__Prompt__
Please copy every line below that contains the string "MathsJam".

__Provided information__

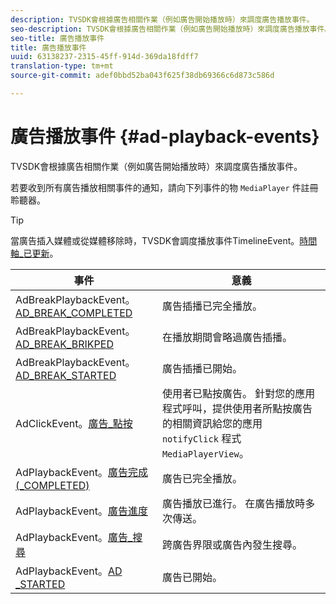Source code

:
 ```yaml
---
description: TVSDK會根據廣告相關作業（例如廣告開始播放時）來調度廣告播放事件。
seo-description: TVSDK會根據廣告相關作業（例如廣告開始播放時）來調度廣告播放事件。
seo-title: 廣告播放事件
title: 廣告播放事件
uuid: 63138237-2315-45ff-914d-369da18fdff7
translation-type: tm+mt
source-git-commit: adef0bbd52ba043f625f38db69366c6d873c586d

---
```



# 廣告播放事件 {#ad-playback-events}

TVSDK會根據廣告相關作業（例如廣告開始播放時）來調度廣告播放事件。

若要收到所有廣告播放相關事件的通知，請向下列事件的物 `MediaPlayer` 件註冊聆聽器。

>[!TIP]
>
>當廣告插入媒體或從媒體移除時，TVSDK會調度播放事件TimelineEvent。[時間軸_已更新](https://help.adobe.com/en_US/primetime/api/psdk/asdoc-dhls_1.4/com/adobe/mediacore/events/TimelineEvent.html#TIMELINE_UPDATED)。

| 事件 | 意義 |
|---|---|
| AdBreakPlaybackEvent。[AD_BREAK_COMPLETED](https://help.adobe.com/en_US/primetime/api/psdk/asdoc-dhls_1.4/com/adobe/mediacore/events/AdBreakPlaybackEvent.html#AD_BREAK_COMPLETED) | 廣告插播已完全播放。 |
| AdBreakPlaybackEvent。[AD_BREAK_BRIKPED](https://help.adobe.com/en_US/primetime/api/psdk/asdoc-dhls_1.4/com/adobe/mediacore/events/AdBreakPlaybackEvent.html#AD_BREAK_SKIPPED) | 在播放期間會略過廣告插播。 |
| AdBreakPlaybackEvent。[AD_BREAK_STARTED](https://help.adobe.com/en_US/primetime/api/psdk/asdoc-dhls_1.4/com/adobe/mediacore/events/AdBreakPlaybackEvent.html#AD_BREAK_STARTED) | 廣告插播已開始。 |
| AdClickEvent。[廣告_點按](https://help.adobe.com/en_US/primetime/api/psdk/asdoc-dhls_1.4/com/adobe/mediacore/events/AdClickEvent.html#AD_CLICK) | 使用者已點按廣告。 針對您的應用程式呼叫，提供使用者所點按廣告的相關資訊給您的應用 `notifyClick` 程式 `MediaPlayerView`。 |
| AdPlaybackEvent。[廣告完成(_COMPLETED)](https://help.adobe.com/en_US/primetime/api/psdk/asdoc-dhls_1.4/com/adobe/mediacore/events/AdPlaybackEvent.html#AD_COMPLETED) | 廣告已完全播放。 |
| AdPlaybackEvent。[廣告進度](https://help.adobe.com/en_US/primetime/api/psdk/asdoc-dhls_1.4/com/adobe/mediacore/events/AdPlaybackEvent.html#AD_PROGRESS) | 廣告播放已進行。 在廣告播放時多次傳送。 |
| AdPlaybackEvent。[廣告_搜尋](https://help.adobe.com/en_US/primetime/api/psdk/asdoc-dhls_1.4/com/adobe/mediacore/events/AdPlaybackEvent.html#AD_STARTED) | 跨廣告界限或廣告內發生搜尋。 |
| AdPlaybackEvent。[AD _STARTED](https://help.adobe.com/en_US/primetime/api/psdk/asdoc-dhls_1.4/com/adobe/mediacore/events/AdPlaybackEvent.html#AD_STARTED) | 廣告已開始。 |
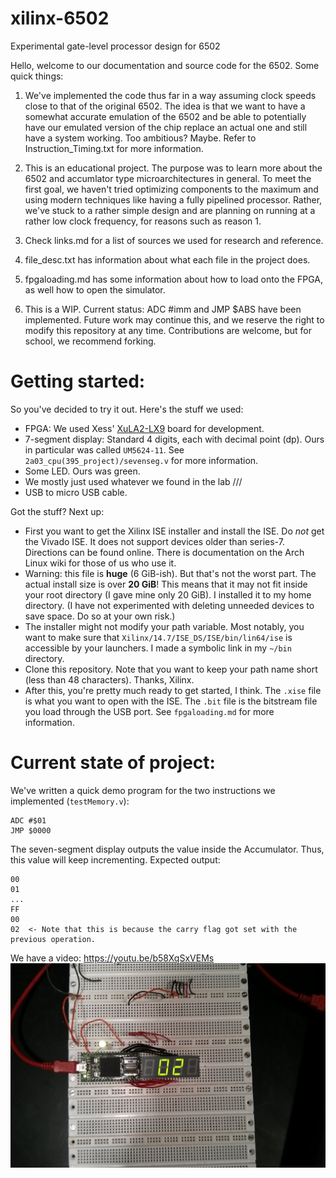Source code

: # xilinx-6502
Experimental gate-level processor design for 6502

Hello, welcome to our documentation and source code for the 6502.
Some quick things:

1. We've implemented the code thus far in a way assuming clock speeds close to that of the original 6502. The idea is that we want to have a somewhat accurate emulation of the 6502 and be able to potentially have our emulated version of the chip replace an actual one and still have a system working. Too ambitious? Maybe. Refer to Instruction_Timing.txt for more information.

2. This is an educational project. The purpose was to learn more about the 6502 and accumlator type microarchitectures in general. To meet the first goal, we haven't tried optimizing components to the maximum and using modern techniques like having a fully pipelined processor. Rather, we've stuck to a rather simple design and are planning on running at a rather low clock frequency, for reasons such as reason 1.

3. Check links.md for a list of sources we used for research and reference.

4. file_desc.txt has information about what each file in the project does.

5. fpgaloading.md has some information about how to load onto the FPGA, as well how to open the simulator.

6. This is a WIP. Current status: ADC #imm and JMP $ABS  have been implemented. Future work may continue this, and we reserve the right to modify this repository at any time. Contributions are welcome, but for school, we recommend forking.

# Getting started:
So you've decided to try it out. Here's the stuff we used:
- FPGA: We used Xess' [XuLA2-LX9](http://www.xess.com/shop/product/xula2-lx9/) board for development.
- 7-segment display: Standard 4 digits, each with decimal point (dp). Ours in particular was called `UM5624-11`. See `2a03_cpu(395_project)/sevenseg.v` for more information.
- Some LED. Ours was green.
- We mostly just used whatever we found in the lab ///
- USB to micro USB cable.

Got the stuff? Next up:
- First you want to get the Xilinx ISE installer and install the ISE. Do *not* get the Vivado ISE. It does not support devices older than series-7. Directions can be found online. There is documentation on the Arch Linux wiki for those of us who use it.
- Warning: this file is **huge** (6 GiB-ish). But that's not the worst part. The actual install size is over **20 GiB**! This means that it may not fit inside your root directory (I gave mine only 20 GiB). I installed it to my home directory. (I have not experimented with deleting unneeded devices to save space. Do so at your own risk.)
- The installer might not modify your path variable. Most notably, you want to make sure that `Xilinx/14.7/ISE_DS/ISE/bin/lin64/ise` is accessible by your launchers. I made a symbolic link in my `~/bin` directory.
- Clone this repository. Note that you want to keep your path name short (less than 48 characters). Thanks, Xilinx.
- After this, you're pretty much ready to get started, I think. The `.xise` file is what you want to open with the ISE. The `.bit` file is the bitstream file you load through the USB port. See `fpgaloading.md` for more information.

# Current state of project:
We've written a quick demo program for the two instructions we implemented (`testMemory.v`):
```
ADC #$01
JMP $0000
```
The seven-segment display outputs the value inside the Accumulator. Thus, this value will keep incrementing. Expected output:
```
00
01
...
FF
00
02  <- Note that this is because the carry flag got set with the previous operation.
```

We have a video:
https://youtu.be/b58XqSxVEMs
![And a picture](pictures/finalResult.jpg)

...

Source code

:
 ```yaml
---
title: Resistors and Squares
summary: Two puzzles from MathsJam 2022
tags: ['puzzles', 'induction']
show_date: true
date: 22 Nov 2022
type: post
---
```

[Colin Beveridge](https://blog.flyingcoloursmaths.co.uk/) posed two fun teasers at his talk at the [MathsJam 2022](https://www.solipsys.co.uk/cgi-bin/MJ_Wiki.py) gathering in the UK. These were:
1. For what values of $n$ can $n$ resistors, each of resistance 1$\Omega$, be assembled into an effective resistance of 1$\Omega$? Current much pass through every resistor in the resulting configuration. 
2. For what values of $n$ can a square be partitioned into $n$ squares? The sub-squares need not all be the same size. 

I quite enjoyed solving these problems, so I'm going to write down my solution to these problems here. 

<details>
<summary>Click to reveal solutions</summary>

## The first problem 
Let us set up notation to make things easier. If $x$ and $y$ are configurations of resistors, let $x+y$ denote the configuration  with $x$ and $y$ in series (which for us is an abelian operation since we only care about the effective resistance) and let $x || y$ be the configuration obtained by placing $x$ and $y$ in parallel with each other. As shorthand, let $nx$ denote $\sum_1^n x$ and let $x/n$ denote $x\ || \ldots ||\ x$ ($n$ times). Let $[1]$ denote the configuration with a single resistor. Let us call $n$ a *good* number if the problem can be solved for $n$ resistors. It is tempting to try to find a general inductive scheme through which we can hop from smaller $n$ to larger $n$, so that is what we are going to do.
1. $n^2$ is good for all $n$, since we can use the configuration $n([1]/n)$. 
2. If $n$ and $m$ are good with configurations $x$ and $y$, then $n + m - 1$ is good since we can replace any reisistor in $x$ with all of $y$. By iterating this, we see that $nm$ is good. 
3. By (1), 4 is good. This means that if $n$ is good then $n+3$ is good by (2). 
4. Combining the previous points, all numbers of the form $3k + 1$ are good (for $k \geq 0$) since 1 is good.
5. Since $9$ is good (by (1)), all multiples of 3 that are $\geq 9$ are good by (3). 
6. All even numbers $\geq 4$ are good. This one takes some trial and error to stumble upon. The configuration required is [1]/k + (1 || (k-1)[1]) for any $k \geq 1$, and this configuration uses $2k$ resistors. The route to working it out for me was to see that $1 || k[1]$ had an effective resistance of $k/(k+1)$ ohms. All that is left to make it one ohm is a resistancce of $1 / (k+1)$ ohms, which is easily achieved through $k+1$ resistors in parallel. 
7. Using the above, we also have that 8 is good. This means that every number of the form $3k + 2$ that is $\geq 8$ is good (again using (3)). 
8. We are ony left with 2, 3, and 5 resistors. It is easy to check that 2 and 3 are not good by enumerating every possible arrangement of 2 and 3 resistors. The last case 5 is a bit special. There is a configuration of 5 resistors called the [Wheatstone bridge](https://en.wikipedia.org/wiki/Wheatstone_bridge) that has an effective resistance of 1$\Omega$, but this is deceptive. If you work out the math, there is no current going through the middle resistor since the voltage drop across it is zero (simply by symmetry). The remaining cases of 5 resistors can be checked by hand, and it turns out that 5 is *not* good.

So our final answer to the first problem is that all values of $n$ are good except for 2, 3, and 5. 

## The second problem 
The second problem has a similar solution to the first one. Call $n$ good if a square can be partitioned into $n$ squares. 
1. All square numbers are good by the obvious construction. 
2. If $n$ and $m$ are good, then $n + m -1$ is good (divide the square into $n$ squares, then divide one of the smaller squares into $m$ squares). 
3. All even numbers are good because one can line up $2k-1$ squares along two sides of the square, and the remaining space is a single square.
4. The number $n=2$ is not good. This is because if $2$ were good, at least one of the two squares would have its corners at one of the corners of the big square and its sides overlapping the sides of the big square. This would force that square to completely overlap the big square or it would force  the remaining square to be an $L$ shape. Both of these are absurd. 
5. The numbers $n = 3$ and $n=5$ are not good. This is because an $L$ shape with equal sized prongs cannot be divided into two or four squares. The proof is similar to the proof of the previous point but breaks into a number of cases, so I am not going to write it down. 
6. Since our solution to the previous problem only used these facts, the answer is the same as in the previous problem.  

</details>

__Output for this task__
summary: Two puzzles from MathsJam 2022
[Colin Beveridge](https://blog.flyingcoloursmaths.co.uk/) posed two fun teasers at his talk at the [MathsJam 2022](https://www.solipsys.co.uk/cgi-bin/MJ_Wiki.py) gathering in the UK. These were:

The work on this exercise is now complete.